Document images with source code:
<<<<

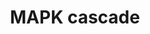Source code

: ---
annotations:
- id: PW:0000007
  parent: signaling pathway
  type: Pathway Ontology
  value: mitogen activated protein kinase signaling pathway
- id: PW:0000007
  parent: signaling pathway
  type: Pathway Ontology
  value: mitogen activated protein kinase signaling pathway
authors:
- MaintBot
- Mkutmon
- Eweitz
- Egonw
description: The MAPK cascades are central signaling pathways that regulate a wide
  variety of stimulated cellular processes, including proliferation, differentiation,
  apoptosis and stress response. Therefore, dysregulation, or improper functioning
  of these cascades, is involved in the induction and progression of diseases such
  as cancer, diabetes, autoimmune diseases, and developmental abnormalities.
last-edited: 2021-11-27
organisms:
- Bos taurus
redirect_from:
- /index.php/Pathway:WP1009
- /instance/WP1009
revision: null
schema-jsonld:
- '@context': https://schema.org/
  '@id': https://wikipathways.github.io/pathways/WP1009.html
  '@type': Dataset
  creator:
    '@type': Organization
    name: WikiPathways
  description: The MAPK cascades are central signaling pathways that regulate a wide
    variety of stimulated cellular processes, including proliferation, differentiation,
    apoptosis and stress response. Therefore, dysregulation, or improper functioning
    of these cascades, is involved in the induction and progression of diseases such
    as cancer, diabetes, autoimmune diseases, and developmental abnormalities.
  keywords:
  - ARAF
  - Apoptosis
  - BRAF
  - ELK1
  - GDP
  - GTP
  - HRAS
  - JUN
  - KRAS
  - MAP2
  - MAP2K1
  - MAP2K2
  - MAP2K3
  - MAP2K4
  - MAP2K6
  - MAP2K7
  - MAP3K1
  - MAP3K12
  - MAP3K2
  - MAP3K3
  - MAPK1
  - MAPK10
  - MAPK12
  - MAPK14
  - MAPK3
  - MBP
  - NRAS
  - PLCB3
  - RAF1
  - RASA3
  - RRAS
  - RapGAPII
  - SIPA1
  license: CC0
  name: MAPK cascade
seo: CreativeWork
title: MAPK cascade
wpid: WP1009
---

>>>>

(REQUIREMENT): Provide the number of lines in the records above containing the string "central", and write nothing more.

(ANSWER FOR THIS EXERCISE): 2